→ Input for this task
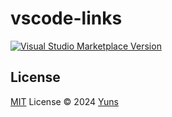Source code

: # vscode-links

<a href="https://marketplace.visualstudio.com/items?itemName=yuns.links" target="__blank"><img src="https://img.shields.io/visual-studio-marketplace/v/yuns.links.svg?color=eee&amp;label=VS%20Code%20Marketplace&logo=visual-studio-code" alt="Visual Studio Marketplace Version" /></a>

## License

[MIT](./LICENSE) License © 2024 [Yuns](https://github.com/yunsii)

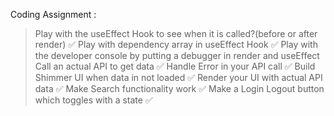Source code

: Coding Assignment :
   > Play with the useEffect Hook to see when it is called?(before or after render) ✅
   > Play with dependency array in useEffect Hook ✅
   > Play with the developer console by putting a debugger in render and useEffect 
   > Call an actual API to get data ✅
   > Handle Error in your API call ✅
   > Build Shimmer UI when data in not loaded ✅
   > Render your UI with actual API data ✅
   > Make Search functionality work ✅
   > Make a Login Logout button which toggles with a state ✅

→ Try it
Locate the word "useEffect" in the records and collect each line it appears in.

→ Solution for this problem
   > Play with the useEffect Hook to see when it is called?(before or after render) ✅
   > Play with dependency array in useEffect Hook ✅
   > Play with the developer console by putting a debugger in render and useEffect 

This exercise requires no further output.